4 and 5. The complainant seeks instructions upon two other questions. These are (a) whether the nephews and nieces who are to receive the residue after all the six life beneficiaries have died are to take the same per capita or per stirpes, and (b) whether the nephews and nieces who are to take the remainder are to be ascertained as of the date of the testator’s death or as of the date of distribution.

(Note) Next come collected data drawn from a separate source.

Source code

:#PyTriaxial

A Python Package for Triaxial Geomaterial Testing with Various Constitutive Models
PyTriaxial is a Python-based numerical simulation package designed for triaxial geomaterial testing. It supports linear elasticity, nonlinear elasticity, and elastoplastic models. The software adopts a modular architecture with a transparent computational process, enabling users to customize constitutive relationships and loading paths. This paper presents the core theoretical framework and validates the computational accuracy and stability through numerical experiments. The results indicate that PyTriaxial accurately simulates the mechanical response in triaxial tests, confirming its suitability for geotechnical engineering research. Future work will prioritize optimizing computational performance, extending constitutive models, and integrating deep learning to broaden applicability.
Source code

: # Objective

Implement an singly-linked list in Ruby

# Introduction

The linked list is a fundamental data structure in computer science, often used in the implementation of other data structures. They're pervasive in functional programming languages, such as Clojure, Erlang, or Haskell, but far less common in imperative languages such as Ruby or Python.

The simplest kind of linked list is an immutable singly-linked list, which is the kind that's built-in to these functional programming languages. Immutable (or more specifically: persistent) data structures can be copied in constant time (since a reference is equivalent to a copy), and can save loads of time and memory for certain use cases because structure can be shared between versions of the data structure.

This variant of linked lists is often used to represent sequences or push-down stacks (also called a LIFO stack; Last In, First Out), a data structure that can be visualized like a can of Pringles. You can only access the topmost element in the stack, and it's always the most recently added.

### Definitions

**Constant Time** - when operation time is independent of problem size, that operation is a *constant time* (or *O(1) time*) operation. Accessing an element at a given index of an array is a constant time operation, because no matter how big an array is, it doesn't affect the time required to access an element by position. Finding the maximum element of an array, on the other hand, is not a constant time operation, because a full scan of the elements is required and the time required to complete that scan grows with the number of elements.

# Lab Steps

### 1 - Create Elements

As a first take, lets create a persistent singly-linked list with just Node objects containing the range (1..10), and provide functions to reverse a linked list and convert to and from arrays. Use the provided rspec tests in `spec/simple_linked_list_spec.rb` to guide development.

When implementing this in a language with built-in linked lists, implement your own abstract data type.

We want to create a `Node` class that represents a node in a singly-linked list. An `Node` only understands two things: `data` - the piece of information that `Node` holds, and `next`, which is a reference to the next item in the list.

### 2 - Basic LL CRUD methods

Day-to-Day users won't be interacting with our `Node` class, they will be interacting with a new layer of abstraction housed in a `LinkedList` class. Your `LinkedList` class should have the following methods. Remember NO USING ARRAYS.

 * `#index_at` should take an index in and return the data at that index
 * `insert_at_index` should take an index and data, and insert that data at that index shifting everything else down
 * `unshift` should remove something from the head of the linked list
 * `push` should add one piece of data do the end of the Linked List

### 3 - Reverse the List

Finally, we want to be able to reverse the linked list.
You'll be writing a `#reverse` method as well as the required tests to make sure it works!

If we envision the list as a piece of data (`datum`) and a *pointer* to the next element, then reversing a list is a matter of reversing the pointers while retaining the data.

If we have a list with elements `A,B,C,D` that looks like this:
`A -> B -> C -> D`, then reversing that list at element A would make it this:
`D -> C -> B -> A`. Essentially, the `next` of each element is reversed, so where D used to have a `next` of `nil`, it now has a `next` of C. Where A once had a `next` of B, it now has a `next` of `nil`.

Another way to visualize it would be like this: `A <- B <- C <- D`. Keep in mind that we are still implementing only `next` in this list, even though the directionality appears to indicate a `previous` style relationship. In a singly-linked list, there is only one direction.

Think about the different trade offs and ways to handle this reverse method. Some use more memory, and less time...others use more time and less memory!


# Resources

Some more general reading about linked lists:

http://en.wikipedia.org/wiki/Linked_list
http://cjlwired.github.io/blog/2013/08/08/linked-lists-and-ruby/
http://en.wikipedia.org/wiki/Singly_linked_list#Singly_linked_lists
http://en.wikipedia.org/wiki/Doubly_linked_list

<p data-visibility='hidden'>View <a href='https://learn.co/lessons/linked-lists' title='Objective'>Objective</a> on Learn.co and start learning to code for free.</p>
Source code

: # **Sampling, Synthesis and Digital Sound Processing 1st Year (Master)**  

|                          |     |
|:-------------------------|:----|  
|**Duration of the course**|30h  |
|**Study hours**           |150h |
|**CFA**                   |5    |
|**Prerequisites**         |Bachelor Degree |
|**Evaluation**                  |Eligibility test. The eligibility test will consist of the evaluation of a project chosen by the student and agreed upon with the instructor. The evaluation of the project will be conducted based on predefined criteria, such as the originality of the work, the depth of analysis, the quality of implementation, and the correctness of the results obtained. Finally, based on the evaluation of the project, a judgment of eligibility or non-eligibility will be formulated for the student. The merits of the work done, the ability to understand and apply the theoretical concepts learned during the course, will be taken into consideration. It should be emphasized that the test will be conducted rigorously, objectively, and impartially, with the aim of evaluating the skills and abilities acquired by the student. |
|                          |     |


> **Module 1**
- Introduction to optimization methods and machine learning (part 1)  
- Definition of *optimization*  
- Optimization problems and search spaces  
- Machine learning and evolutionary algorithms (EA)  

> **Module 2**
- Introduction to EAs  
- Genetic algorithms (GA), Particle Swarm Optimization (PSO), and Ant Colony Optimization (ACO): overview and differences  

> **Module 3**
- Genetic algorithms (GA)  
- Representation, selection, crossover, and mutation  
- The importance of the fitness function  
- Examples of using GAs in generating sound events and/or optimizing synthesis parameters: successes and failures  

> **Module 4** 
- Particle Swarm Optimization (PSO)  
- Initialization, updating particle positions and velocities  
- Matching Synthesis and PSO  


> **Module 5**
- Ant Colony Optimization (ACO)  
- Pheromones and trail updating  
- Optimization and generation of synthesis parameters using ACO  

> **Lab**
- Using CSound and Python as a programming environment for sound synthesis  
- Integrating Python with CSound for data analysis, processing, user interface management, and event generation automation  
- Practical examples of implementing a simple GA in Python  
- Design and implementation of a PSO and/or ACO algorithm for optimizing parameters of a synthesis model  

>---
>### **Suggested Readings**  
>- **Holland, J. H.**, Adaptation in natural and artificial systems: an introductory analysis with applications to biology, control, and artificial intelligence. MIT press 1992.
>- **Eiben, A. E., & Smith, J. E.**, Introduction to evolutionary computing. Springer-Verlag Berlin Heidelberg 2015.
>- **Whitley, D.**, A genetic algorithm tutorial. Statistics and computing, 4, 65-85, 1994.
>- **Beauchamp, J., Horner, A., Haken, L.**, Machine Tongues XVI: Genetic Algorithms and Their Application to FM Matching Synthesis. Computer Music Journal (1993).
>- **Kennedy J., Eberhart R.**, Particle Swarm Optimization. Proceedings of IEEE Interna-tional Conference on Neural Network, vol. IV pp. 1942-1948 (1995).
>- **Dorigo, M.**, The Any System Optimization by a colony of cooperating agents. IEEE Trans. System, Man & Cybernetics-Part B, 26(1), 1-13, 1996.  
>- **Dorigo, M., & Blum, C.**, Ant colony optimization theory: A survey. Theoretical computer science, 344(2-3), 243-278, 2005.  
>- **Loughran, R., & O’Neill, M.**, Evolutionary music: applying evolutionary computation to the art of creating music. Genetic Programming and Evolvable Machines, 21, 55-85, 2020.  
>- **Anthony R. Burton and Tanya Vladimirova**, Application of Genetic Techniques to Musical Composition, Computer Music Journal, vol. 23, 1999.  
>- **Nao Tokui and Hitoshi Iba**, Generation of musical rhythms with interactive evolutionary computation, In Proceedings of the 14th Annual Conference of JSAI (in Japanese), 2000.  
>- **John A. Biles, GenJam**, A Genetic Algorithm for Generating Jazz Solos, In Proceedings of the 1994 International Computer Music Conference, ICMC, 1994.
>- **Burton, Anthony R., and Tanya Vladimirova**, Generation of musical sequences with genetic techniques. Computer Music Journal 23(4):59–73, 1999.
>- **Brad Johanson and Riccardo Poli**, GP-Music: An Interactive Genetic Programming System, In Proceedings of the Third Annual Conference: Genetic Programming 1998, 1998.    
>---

The court is asked to give instructions upon these questions notwithstanding they are not at the present calling for answer. How long it will be before the last survivor of the life beneficiaries will die, it is of course impossible to say. The asking of the questions implies a doubt upon them. It does not seem to me advisable for the court to give an answer to them at this time before the eventualities of fact necessitate an answer; because it may very well be that by the time in the future when events will crystalize the facts to which any present answer will apply, births may have introduced new parties who will be interested in the questions now asked. Where there is a present right in a party to have a judicial determination of a controverted right, the fact that future persons may come into being whose interests will be affected by a present adjudication will not prompt the court to postpone to a future time a decision of the question, provided the interests of those who may come into being in futuro are virtually represented by parties in esse. DuPont, et al., v. DuPont, et al., 18 Del. Ch. 316, 159 A. 841. This is so ex necessitate. But where there is no present necessity impelled by existing circumstances—where, in other words, in bills for instructions a question is prematurely raised, this court has declined to express its opinion. It was so in the reported case of Equitable Trust Co. v. McComb, et al., 19 Del. Ch.
Decree in accordance with the foregoing.